PROBLEM:
For this exercise, return exactly the lines of the material below that begin at the one with "The player character can" and stop after the one with "## 2. How to install the game".

##### MATERIAL SUPPLIED #####

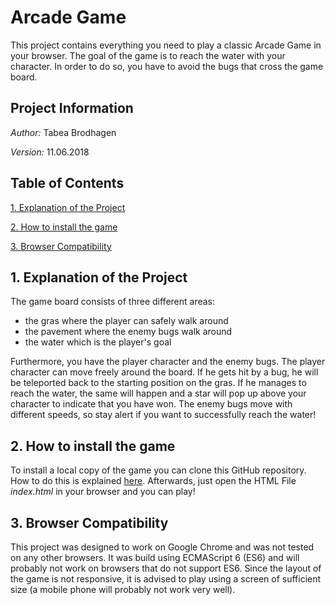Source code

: # Arcade Game

This project contains everything you need to play a classic Arcade Game in your browser.
The goal of the game is to reach the water with your character. In order to do so, you have to avoid the bugs that cross the game board.

## Project Information

*Author:* Tabea Brodhagen

*Version:* 11.06.2018

## Table of Contents

[1. Explanation of the Project](#1-explanation-of-the-project)

[2. How to install the game](#2-how-to-install-the-game)

[3. Browser Compatibility](#3-browser-compatibility)

## 1. Explanation of the Project
The game board consists of three different areas: 
* the gras where the player can safely walk around
* the pavement where the enemy bugs walk around
* the water which is the player's goal

Furthermore, you have the player character and the enemy bugs.
The player character can move freely around the board. If he gets hit by a bug, he will be teleported back to the starting position on the gras. If he manages to reach the water, the same will happen and a star will pop up above your character to indicate that you have won. The enemy bugs move with different speeds, so stay alert if you want to successfully reach the water!

## 2. How to install the game
To install a local copy of the game you can clone this GitHub repository. How to do this is explained [here](https://help.github.com/articles/cloning-a-repository/). Afterwards, just open the HTML File *index.html* in your browser and you can play!

## 3. Browser Compatibility

This project was designed to work on Google Chrome and was not tested on any other browsers. It was build using ECMAScript 6 (ES6) and will probably not work on browsers that do not support ES6. 
Since the layout of the game is not responsive, it is advised to play using a screen of sufficient size (a mobile phone will probably not work very well).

#####

WRITTEN RESPONSE:
The player character can move freely around the board. If he gets hit by a bug, he will be teleported back to the starting position on the gras. If he manages to reach the water, the same will happen and a star will pop up above your character to indicate that you have won. The enemy bugs move with different speeds, so stay alert if you want to successfully reach the water!

## 2. How to install the game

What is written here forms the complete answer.